Do you get the urge to fib about your eating style or your diet behavior even if it happens to be on the survey form? If yes, then you are not alone.
Assessments of diet in researches are usually based on self-report methods but the validity of these methods is dependent on the accuracy with which participants record their dietary intake. Under-reporting in self-reported dietary methods is a well-documented phenomenon among adults.
AdvertisementBut why don't we tell the truth in surveys? Is it because we want to present a positive image of ourselves to friends, family and colleagues? It is a bias and it has a term - Social desirability bias.
The existence of systematic bias in dietary self-reports has been confirmed by many studies and research is on regarding methods of correcting for measurement error.
In an NIH funded Women's Health Initiative-Nutrition & Physical Activity Assessment Study (WHI-NPAAS), Yasmin Mossavar-Rahmani, associate professor of clinical epidemiology and population health at the Albert Einstein College of Medicine of Yeshiva University, New York, and her colleagues examined the extent to which psychosocial and diet behavior factors can affect self-report and how they can improve the assessment methodologies, viz. food frequency questionnaire (FFQ), four day food record (4DFR) and 24 hour dietary recall (24HR).
The researchers used doubly labeled water and urinary nitrogen as biomarkers of objective measures of total energy expenditure and protein, respectively, in 450 post-menopausal women.

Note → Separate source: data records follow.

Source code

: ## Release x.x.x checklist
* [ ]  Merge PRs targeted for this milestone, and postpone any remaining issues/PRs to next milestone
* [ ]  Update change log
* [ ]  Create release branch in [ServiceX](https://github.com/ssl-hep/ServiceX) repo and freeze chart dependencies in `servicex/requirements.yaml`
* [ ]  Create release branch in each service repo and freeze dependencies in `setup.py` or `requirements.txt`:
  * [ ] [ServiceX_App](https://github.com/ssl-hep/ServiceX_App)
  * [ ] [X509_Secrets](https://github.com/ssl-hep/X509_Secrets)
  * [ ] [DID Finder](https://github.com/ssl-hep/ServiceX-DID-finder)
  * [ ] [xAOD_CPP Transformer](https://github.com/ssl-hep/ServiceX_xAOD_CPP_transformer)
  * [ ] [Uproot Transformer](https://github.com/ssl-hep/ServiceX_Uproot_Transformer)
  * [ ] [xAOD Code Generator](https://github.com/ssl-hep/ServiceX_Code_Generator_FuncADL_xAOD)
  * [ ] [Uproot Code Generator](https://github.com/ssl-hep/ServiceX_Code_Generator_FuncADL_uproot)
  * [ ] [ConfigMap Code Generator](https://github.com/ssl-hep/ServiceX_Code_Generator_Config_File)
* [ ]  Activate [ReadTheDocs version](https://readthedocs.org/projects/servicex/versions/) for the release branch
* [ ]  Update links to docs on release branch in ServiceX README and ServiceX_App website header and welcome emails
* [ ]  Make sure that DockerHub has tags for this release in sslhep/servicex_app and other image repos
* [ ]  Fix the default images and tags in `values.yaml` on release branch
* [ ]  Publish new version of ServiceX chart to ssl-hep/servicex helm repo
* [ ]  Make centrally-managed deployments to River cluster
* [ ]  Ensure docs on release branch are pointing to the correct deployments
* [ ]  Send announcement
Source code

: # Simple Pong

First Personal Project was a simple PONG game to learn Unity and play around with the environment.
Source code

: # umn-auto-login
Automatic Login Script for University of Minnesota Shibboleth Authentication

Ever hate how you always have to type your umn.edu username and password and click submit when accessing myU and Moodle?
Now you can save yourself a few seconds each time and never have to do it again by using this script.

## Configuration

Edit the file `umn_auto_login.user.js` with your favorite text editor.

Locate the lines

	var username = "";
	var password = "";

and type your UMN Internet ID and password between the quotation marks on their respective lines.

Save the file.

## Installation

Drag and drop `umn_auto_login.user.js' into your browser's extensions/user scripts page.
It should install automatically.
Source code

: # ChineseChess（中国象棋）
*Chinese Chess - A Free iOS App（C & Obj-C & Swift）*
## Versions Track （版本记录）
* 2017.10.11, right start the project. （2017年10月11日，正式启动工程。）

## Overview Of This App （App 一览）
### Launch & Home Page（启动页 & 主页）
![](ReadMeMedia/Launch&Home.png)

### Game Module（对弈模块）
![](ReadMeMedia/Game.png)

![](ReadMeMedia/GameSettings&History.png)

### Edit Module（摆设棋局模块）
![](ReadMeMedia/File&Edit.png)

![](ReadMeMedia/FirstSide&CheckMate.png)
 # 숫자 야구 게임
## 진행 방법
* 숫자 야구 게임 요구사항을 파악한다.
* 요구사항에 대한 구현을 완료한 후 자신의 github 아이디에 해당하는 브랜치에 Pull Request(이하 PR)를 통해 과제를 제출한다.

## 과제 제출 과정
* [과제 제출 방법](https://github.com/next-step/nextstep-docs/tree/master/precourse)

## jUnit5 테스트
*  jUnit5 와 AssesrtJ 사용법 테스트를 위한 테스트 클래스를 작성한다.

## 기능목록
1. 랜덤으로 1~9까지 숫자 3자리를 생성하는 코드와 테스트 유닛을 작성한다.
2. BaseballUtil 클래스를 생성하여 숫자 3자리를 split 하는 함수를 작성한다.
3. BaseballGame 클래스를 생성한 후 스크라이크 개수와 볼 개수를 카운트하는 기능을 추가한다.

The psychosocial and diet behavior factors were body image perception, rating on the Social Desirability Scale, cognitive restraint for eating, uncontrolled eating, and emotional eating, and number of meals eaten at home.
Following were the findings-
Participants with high social desirability scores were more likely to under-report on the FFQ for energy and protein intake compared to those with low social desirability scores.
Participants who ate most of their meals at home were less likely to under-report on the FFQ for energy and protein compared to those who consumed a low percentage of meals at home.
In the assessments combining FFQ, 4DFR, 24HR with age, BMI, race, and the psychosocial and diet behavior variables, the six psychosocial and diet variables explained 1.98%, 2.24%, and 2.15% of biomarker variation for energy, protein, and protein density respectively.
The researchers thus concluded that adding psychosocial and diet behavior factors to the assessment methods can strengthen the precision of the assessments by correcting self-report for measurement error.
The study has been published in the Nutrition Journal.